== Segment start ==

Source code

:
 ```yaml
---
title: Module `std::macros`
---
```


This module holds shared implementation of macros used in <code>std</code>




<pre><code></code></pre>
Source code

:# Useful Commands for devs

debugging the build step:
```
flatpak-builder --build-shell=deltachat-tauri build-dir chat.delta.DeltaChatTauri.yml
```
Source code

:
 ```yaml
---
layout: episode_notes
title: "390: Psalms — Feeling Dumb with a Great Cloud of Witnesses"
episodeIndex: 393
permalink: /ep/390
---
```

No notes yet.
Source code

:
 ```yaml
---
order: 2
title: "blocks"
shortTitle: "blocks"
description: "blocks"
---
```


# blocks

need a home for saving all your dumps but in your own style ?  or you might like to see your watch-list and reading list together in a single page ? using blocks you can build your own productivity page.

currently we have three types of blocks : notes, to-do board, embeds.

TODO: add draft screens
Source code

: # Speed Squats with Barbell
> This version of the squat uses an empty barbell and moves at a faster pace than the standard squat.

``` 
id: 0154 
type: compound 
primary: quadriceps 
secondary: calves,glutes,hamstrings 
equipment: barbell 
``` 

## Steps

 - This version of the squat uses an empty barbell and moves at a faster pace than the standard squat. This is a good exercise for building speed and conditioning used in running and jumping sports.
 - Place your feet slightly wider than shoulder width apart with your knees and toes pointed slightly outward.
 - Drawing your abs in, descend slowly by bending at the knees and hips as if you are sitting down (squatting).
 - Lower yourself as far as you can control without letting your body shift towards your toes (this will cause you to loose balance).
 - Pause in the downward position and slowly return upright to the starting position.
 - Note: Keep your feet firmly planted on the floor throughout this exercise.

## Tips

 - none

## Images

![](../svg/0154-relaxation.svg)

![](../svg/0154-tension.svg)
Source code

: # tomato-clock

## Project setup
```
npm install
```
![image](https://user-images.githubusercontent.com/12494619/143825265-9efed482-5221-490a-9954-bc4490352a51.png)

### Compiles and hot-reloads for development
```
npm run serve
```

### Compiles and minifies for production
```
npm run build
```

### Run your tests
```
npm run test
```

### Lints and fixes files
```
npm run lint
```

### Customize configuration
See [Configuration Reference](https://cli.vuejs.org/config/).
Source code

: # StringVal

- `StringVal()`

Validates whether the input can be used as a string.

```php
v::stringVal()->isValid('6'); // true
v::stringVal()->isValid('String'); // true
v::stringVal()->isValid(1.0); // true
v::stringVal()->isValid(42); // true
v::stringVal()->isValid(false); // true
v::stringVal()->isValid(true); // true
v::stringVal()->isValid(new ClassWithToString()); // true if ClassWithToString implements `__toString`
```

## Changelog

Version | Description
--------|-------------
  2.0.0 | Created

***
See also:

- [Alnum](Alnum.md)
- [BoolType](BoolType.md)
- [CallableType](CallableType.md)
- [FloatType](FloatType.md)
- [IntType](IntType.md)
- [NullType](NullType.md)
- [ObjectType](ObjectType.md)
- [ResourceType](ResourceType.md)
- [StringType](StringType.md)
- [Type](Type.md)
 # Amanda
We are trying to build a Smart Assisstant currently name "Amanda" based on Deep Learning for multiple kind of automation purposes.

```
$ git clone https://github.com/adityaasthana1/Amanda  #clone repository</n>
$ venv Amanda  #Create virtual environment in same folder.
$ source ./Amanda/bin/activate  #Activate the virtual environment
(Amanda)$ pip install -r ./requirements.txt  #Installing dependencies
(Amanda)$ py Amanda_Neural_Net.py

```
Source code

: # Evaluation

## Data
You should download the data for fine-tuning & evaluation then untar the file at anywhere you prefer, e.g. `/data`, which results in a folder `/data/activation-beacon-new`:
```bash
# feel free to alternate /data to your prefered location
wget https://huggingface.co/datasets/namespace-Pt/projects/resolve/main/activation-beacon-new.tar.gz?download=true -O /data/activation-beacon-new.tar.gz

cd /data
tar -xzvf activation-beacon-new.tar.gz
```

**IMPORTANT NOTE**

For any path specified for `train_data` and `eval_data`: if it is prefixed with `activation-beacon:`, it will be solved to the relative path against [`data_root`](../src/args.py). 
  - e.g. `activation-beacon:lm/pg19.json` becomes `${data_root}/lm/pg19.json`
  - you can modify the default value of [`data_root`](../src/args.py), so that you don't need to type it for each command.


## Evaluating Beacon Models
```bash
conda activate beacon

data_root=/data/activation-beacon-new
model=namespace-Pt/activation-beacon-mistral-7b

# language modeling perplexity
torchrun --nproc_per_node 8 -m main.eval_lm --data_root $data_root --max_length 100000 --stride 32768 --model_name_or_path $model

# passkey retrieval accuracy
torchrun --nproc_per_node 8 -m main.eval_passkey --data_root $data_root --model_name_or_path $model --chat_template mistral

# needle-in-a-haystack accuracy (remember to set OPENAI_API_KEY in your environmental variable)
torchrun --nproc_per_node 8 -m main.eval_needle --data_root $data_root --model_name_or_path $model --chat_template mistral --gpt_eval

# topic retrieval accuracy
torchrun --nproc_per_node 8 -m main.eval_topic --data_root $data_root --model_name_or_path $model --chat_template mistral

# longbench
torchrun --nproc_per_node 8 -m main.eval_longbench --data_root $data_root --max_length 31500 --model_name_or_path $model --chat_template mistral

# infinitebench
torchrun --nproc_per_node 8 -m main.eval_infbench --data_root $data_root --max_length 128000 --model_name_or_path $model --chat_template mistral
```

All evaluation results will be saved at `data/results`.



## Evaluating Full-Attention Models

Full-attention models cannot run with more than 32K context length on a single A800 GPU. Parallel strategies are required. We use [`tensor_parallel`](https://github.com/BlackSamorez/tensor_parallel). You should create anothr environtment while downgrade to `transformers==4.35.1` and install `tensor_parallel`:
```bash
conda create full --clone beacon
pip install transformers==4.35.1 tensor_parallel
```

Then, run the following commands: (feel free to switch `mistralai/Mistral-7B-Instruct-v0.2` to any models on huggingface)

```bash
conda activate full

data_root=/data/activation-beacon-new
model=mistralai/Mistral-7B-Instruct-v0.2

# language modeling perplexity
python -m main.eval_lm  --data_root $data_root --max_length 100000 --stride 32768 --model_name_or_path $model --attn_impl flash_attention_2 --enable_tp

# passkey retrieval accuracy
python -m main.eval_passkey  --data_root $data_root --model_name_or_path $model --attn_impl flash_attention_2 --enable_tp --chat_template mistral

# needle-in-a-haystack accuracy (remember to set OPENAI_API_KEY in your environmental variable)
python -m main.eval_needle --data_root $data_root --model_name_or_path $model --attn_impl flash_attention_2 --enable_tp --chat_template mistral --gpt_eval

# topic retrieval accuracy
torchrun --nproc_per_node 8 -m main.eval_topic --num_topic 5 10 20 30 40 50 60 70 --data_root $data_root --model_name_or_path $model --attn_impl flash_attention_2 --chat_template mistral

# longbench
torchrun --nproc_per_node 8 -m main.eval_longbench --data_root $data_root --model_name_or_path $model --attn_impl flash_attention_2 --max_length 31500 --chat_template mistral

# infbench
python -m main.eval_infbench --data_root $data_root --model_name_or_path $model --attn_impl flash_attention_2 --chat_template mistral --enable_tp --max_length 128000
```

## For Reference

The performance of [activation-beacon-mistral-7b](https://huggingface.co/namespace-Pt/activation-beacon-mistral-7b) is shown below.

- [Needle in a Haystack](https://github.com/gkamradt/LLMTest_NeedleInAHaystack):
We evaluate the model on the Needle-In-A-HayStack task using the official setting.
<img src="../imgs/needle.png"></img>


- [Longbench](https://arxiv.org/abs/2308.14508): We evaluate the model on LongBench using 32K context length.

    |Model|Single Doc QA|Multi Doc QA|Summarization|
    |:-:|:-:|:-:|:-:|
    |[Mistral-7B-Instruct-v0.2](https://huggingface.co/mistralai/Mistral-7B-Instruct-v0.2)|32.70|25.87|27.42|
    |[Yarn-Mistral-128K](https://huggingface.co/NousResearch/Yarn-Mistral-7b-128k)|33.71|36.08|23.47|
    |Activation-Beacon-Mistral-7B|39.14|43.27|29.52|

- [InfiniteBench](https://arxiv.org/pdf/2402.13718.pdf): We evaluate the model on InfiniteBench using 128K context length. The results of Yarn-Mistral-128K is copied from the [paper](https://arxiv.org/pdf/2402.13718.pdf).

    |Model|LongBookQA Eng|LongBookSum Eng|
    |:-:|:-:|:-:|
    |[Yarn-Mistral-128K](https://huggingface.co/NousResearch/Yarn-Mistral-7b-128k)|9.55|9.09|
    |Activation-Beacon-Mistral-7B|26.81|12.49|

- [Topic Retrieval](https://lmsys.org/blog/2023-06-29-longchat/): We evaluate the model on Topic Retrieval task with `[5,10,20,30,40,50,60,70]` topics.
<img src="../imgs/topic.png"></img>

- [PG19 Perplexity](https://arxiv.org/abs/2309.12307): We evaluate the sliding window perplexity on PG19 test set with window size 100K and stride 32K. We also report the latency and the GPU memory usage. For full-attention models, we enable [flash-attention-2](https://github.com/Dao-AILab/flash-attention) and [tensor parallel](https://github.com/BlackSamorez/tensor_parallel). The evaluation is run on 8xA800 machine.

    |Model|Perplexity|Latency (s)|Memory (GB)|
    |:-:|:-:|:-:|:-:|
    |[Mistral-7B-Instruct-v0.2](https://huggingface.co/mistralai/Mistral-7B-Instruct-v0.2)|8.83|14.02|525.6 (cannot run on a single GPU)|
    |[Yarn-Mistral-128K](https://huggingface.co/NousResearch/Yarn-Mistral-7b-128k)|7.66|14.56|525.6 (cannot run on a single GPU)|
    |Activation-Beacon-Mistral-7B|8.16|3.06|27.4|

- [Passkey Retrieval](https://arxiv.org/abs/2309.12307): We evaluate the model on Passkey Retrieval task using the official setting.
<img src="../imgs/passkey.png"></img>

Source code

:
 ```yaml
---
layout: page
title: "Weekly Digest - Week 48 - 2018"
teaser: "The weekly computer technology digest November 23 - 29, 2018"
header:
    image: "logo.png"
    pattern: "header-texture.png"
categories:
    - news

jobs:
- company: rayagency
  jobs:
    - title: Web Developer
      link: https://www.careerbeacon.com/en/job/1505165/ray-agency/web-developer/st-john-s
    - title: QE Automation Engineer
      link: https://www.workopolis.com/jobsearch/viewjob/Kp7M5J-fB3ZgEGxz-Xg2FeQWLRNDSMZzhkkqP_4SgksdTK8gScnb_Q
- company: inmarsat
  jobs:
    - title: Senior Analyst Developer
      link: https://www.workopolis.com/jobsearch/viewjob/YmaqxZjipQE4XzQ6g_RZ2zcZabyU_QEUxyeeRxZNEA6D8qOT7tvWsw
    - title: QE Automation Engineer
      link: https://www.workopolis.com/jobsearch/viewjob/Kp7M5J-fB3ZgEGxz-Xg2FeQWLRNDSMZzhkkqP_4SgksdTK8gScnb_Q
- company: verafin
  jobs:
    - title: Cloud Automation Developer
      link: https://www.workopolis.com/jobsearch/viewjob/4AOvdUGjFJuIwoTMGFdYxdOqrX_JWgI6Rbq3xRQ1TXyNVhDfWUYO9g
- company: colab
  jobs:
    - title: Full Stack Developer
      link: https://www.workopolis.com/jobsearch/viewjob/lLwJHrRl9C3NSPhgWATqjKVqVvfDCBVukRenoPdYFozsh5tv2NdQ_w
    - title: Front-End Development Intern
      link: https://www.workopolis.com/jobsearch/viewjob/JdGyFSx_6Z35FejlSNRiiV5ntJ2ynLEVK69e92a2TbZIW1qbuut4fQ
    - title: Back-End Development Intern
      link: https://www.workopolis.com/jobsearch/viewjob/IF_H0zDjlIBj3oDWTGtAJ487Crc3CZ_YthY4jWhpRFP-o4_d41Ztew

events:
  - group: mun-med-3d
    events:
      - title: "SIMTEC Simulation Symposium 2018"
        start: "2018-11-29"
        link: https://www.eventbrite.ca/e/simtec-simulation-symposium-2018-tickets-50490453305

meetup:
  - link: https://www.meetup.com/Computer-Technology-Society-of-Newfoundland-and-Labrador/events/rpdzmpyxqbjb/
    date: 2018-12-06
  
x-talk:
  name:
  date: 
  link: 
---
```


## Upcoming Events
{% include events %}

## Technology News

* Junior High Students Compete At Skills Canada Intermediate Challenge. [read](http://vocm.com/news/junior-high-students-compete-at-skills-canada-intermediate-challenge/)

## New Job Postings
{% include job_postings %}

== Segment end ==

What you have to do:
Quote only the stretch of lines that starts the data above and ends with the line containing "need a home", both included.

Your solution:
Source code

:
 ```yaml
---
title: Module `std::macros`
---
```


This module holds shared implementation of macros used in <code>std</code>




<pre><code></code></pre>
Source code

:# Useful Commands for devs

debugging the build step:
```
flatpak-builder --build-shell=deltachat-tauri build-dir chat.delta.DeltaChatTauri.yml
```
Source code

:
 ```yaml
---
layout: episode_notes
title: "390: Psalms — Feeling Dumb with a Great Cloud of Witnesses"
episodeIndex: 393
permalink: /ep/390
---
```

No notes yet.
Source code

:
 ```yaml
---
order: 2
title: "blocks"
shortTitle: "blocks"
description: "blocks"
---
```


# blocks

need a home for saving all your dumps but in your own style ?  or you might like to see your watch-list and reading list together in a single page ? using blocks you can build your own productivity page.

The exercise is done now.